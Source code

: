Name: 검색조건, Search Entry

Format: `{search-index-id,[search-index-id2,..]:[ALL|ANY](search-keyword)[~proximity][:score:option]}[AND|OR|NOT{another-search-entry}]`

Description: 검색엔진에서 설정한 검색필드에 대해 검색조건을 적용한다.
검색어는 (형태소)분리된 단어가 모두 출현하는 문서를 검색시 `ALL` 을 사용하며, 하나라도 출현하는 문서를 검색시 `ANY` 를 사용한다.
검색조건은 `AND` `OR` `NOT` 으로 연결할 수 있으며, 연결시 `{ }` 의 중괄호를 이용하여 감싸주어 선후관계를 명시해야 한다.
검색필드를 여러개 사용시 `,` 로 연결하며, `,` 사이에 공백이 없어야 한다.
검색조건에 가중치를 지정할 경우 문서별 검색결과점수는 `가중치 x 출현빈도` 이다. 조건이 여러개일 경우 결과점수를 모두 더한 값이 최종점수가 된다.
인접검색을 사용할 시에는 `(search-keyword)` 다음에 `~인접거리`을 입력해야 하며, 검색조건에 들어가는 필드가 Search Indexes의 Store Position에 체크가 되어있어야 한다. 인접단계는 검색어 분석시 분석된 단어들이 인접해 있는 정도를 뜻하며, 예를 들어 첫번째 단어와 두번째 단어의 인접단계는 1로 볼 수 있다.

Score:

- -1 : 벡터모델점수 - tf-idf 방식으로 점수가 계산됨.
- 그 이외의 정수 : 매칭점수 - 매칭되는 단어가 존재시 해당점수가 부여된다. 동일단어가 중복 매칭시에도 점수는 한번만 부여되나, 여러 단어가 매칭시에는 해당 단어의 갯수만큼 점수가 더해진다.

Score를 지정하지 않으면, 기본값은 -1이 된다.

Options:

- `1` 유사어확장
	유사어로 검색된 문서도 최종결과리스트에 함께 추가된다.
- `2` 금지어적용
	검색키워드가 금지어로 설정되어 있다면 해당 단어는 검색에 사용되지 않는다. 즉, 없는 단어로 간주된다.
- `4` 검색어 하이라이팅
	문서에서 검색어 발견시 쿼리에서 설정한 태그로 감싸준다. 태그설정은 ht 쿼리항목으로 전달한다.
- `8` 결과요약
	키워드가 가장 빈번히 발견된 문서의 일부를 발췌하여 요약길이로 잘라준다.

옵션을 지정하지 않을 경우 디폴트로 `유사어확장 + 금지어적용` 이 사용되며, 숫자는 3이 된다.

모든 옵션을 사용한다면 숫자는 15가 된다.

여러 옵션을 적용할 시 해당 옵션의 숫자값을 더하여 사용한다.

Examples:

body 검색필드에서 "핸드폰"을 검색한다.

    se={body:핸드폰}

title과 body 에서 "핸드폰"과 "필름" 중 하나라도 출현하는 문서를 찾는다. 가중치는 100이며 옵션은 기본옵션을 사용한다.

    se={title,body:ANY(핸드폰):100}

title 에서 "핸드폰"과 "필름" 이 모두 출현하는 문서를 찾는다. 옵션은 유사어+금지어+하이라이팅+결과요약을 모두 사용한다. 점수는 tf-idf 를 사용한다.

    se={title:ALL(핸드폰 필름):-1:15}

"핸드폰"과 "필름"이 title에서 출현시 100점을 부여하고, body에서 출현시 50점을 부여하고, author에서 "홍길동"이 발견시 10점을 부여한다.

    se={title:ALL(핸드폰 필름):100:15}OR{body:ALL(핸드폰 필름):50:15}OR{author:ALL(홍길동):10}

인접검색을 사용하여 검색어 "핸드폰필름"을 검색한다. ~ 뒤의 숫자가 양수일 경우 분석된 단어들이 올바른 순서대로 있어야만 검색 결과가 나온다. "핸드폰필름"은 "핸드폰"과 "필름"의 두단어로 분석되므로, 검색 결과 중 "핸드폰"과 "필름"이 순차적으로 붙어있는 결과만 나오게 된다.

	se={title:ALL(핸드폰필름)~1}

Task to complete: Where the listing above reaches the line that contains "검색어는 (형태소)분리된 단어가", start retyping, and finish with the line that contains "검색조건에 가중치를 지정할"; reproduce those lines exactly and no others.

Exercise answer:
검색어는 (형태소)분리된 단어가 모두 출현하는 문서를 검색시 `ALL` 을 사용하며, 하나라도 출현하는 문서를 검색시 `ANY` 를 사용한다.
검색조건은 `AND` `OR` `NOT` 으로 연결할 수 있으며, 연결시 `{ }` 의 중괄호를 이용하여 감싸주어 선후관계를 명시해야 한다.
검색필드를 여러개 사용시 `,` 로 연결하며, `,` 사이에 공백이 없어야 한다.
검색조건에 가중치를 지정할 경우 문서별 검색결과점수는 `가중치 x 출현빈도` 이다. 조건이 여러개일 경우 결과점수를 모두 더한 값이 최종점수가 된다.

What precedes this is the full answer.